## Given data:
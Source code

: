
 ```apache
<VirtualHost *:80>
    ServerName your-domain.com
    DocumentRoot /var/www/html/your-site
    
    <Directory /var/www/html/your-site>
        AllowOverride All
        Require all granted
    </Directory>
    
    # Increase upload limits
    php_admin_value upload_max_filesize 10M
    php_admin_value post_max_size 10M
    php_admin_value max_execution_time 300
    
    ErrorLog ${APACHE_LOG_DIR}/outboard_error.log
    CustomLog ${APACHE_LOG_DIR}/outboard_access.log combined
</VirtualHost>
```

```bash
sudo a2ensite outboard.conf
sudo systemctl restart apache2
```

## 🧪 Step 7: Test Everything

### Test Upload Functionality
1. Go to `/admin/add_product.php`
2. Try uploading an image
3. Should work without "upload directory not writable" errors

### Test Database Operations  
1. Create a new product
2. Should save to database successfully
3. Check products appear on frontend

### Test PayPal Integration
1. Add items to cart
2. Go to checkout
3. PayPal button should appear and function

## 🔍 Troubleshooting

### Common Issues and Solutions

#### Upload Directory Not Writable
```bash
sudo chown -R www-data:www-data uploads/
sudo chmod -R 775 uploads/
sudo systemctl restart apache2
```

## Assignment:
Retype the material above, line by line, exactly.

## Written response:
Source code

:
 ```apache
<VirtualHost *:80>
    ServerName your-domain.com
    DocumentRoot /var/www/html/your-site
    
    <Directory /var/www/html/your-site>
        AllowOverride All
        Require all granted
    </Directory>
    
    # Increase upload limits
    php_admin_value upload_max_filesize 10M
    php_admin_value post_max_size 10M
    php_admin_value max_execution_time 300
    
    ErrorLog ${APACHE_LOG_DIR}/outboard_error.log
    CustomLog ${APACHE_LOG_DIR}/outboard_access.log combined
</VirtualHost>
```

```bash
sudo a2ensite outboard.conf
sudo systemctl restart apache2
```

## 🧪 Step 7: Test Everything

### Test Upload Functionality
1. Go to `/admin/add_product.php`
2. Try uploading an image
3. Should work without "upload directory not writable" errors

### Test Database Operations  
1. Create a new product
2. Should save to database successfully
3. Check products appear on frontend

### Test PayPal Integration
1. Add items to cart
2. Go to checkout
3. PayPal button should appear and function

## 🔍 Troubleshooting

### Common Issues and Solutions

#### Upload Directory Not Writable
```bash
sudo chown -R www-data:www-data uploads/
sudo chmod -R 775 uploads/
sudo systemctl restart apache2
```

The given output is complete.